About 185,000 customers were without power in Michigan on Saturday, and 91,000 customers in Wisconsin lost utility service, according to Outages were also reported from Virginia to New Hampshire.

The fierce weather blitzed campaign schedules in Iowa, the leadoff GOP caucus state. With a blizzard warning covering most of the state, Nikki HaleyRon DeSantis and former President Donald Trump all shuffled their schedules ahead of Monday’s presidential vote.

Near-record cold in Kansas City will make for a frigid NFL playoff game Saturday night, when the Chiefs host Miami. Fans will be allowed to bring in blankets and first-aid stations were set up at Arrowhead Stadium.
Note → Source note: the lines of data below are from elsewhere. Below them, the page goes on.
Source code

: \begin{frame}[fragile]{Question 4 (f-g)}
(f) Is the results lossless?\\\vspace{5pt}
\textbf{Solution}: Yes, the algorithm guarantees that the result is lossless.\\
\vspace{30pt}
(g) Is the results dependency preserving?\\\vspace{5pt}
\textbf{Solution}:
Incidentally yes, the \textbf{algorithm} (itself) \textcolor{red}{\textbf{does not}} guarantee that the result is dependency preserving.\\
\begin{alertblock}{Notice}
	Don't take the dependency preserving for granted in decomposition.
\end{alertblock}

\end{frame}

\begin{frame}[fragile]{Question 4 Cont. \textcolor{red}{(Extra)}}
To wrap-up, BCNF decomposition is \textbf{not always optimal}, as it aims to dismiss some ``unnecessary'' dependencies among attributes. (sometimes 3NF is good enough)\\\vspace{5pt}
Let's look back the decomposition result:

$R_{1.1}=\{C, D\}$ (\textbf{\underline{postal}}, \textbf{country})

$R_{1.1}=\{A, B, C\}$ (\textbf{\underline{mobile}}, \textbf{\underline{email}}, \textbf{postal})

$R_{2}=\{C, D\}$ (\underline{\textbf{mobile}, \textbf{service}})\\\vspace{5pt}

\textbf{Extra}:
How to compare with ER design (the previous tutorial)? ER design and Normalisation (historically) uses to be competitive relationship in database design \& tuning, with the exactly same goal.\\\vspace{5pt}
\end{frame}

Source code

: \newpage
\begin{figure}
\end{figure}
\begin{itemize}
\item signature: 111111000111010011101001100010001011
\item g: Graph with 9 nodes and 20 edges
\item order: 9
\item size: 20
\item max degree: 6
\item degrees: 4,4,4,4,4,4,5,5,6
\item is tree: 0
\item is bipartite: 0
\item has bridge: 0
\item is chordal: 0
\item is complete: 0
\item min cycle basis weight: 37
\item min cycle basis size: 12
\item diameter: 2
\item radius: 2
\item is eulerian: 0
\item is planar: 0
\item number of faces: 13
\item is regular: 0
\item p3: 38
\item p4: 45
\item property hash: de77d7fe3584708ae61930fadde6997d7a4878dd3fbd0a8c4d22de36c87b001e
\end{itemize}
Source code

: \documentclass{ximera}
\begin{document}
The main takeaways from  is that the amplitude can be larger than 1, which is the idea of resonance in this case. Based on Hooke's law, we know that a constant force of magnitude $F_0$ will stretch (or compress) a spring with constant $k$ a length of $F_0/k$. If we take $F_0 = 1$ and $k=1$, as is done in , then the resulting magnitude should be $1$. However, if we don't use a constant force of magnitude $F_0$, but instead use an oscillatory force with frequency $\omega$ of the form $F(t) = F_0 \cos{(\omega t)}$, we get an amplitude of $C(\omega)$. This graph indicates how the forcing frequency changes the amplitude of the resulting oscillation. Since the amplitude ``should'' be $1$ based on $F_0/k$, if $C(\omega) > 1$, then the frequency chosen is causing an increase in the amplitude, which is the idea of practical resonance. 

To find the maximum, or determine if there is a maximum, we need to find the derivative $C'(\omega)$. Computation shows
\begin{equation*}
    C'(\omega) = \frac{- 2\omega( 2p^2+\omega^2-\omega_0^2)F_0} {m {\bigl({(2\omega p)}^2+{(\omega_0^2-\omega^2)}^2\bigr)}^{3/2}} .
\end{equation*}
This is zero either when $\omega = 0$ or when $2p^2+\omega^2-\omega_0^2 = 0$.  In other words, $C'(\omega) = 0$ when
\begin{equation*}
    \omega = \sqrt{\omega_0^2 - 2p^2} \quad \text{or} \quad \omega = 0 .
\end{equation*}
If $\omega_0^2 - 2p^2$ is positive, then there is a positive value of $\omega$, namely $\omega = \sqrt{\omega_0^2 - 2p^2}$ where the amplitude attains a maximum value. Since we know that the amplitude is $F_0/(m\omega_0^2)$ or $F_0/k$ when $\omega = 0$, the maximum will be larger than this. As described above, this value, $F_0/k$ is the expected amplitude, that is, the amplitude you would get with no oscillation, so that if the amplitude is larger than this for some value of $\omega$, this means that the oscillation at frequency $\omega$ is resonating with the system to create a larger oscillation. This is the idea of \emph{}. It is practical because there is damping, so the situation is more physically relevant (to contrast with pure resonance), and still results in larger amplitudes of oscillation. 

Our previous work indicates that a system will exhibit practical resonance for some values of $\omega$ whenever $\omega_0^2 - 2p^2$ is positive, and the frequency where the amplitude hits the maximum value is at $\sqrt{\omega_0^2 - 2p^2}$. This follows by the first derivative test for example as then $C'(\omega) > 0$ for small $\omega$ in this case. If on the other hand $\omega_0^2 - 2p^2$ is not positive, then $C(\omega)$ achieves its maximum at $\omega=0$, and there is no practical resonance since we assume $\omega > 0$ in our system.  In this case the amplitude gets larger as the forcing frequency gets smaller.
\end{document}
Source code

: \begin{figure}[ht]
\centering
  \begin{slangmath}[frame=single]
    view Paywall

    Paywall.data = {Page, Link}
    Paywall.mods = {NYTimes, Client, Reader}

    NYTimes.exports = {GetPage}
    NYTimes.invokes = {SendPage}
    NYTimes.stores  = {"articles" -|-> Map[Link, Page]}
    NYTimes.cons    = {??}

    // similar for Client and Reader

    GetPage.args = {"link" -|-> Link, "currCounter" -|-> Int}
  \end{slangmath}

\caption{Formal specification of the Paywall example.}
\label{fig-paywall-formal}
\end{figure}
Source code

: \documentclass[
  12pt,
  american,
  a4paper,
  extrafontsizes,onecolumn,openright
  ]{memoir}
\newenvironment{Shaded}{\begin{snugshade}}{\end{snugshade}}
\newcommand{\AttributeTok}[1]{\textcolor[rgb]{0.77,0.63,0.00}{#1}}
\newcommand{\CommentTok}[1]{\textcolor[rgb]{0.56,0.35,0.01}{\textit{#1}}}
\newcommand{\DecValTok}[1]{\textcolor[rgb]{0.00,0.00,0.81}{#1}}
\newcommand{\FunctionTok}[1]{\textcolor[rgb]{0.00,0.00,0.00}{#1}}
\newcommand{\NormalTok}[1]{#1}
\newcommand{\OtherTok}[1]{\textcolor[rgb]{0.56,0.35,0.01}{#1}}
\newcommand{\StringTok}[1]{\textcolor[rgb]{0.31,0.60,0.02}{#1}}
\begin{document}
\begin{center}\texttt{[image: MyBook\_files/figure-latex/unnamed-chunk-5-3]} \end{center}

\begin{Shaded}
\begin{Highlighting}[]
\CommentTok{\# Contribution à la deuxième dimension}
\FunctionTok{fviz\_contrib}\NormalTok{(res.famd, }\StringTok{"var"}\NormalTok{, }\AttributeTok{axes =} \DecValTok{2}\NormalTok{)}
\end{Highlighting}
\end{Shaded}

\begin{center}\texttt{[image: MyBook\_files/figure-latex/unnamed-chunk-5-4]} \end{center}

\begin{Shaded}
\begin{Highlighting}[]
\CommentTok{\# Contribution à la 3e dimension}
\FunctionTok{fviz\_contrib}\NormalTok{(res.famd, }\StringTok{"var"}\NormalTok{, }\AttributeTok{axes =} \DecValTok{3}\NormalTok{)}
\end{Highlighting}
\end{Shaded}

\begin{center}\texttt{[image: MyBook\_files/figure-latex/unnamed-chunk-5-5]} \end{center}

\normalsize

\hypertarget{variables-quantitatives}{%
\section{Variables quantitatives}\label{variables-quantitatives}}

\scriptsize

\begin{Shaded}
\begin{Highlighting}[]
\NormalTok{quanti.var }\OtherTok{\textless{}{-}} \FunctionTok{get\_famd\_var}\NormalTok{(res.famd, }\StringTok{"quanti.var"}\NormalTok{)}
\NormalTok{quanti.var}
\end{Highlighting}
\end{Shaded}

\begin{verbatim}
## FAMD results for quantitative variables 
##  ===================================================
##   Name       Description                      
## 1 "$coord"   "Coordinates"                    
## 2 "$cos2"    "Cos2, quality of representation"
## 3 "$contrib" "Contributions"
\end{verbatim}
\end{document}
On Sunday, fans in Buffalo will contend with up to a foot (30 centimeters) of snow and fierce winds as the Bills host Pittsburgh.

Some areas of the Northeast had flooding concerns. Emergency responders helped evacuate some residents from their homes in Paterson, New Jersey, early Friday as the Passaic River started overflowing its banks. The new storm, combined with one earlier in the week, created flooding worries in Maine and New Hampshire, too.

Black ice from freezing rain caused wrecks and brought Kansas City, Missouri, to a standstill.

At the Double Cross Cattle Company, a ranch south of Roberts, Montana, Tyson Ropp used an axe on Friday morning to chop through inches of ice covering a trough so that his bulls could get to their water.

“It’s just Montana,” he added with a shrug.

But the weather won’t spare any part of the country this weekend, forecasters said.

In the county that includes Portland, Oregon, which is more used to wintery rain than ice and snow, officials declared a weather emergency and opened severe weather shelters for the homeless. The county and non-profit groups this week distributed thousands of jackets, gloves, ponchos and other items.

In California, a warning of high avalanche danger was issued for parts of the Sierra Nevada, including the Lake Tahoe area, where an avalanche at a ski resort killed one man on Wednesday. The same was true in Idaho, where a man was presumed dead in an avalanche Thursday.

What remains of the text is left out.